Ifit Digerebek Saat Merekap Togel

Fitriansyah alias Ifit (36) mditangkap polisi di rumah, di Gang III Pembatuan, Jalan Kenanga, Kelurahan Landasanulin Timur, Kecamatan Landasa

Ifit Digerebek Saat Merekap Togel
Banjarmasin Post Group/Nia Kurniawan
JUDI TOGEL - Ifit, bandar judi togel beda jaringan digulung polisi. 

METROBANJAR.CO, BANJARBARU - Jajaran Buser Polres Banjarbaru menangkap empat bandar judi togel online yang beroperasi di wilayah hukumnya. Saat dibekuk mereka tengah asyik merekap.

Empat bandar judi itu diringkus polisi di tempat berbeda. Fitriansyah alias Ifit (36) misalnya, ditangkap polisi di rumah, di Gang III Pembatuan, Jalan Kenanga, Kelurahan Landasanulin Timur, Kecamatan Landasanulin.

Informasi didapat, Rabu (10/8/2016) sekitar pukul 17.30 Wita, polisi bergerak ke rumah Ifit. Saat bersamaan Ifit tengah berada di rumah sambil menunggu pelanggannya.

Ifit sangat keget begitu melihat polisi datang ke rumahnya. Apalagi saat itu dia tengah sibuk merekap judi togel. Saat diamankan, Ifit tidak memberikan perlawanan sama sekali.

Di rumah Ifit polisi berhasil menemukan sejumlah uang, yang diduga kuat hasil dari kejahatannya itu. Uang tunai senilai Rp 1.067.000 tersebut tersusun rapi pada lipatan-lipatan lembaran kertas rekap.

Selain mengamankan uang, polisi juga menyitas sejumlah kertas rekapan atau catatan pemesanan judi togel dan telepon genggam milik Ifit. Di Hp itu pun polisi menemukan pesang singkat atau SMS tebakan angka togel.

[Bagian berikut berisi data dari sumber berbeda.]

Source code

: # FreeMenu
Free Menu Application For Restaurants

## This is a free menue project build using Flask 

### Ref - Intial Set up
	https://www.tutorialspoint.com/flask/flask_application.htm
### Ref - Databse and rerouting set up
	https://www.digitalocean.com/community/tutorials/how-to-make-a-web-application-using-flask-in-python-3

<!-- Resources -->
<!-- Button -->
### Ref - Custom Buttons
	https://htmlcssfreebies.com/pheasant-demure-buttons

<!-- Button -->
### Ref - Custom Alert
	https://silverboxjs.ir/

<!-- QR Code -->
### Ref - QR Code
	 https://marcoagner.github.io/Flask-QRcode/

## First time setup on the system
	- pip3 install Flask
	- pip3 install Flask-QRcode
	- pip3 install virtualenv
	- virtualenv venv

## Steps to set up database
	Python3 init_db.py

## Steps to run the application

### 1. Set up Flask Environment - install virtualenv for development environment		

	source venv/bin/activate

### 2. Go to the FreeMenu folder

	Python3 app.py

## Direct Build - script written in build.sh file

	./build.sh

Kepada polisi, Ifit mengaku baru tiga bulan menjalani profesi ini. “Kalau sehari-harinya saya bekerja sebagai buruh kasar. Tapi belakangan ini lagi sepi,” ujarnya.

Sebelumnya, Sabtu (6/8/2016) sekitar pukul 20.30 Wita, polisi juga menggerebek dan membekuk tiga tersangka judi togel online. Tiga tersangka ini tidak satu jaringan dengan Ifit.

Mereka adalah Sukadi (61) warga Karang Rejo RT 5 Guntung Manggis, Eko Purnomo (49) warga Jalan Abadi 2 Guntung Manggis dan Imam Bukhori (37) warga Jalan Almunir Kelurahan Kemuning. Ketiga tersangka ini diamankan di tempat terpisah di wilayah Kota Banjarbaru.

Dari ketiga orang itu, polisi menyita berbagai barang bukti, di antaranya dua unit Hp yang didalamnya terdapat SMS pesanan angka togel, satu unit Hp berisikan SMS pengiriman angka togel, satu unit Hp yang digunakan untuk mengirim angka-angka tebakan togel ke akun judi (online).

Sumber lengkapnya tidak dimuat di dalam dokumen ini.